TASK PROMPT. Retype all the records below exactly as they are, with no image carried over.
----
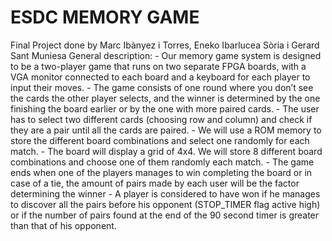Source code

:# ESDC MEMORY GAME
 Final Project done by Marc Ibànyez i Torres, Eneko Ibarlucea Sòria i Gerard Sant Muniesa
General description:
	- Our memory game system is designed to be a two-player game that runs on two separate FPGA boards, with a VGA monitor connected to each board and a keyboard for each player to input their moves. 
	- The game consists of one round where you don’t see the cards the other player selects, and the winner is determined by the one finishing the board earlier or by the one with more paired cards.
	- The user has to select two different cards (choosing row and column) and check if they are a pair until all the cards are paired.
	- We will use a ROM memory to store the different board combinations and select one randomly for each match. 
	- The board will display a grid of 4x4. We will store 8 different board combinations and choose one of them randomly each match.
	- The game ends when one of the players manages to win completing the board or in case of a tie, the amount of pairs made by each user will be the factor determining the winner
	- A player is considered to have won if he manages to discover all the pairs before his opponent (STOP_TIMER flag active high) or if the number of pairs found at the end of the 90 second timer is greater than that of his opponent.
----
ANSWER TO THE PROBLEM.
Source code

:# ESDC MEMORY GAME
 Final Project done by Marc Ibànyez i Torres, Eneko Ibarlucea Sòria i Gerard Sant Muniesa
General description:
	- Our memory game system is designed to be a two-player game that runs on two separate FPGA boards, with a VGA monitor connected to each board and a keyboard for each player to input their moves. 
	- The game consists of one round where you don’t see the cards the other player selects, and the winner is determined by the one finishing the board earlier or by the one with more paired cards.
	- The user has to select two different cards (choosing row and column) and check if they are a pair until all the cards are paired.
	- We will use a ROM memory to store the different board combinations and select one randomly for each match. 
	- The board will display a grid of 4x4. We will store 8 different board combinations and choose one of them randomly each match.
	- The game ends when one of the players manages to win completing the board or in case of a tie, the amount of pairs made by each user will be the factor determining the winner
	- A player is considered to have won if he manages to discover all the pairs before his opponent (STOP_TIMER flag active high) or if the number of pairs found at the end of the 90 second timer is greater than that of his opponent.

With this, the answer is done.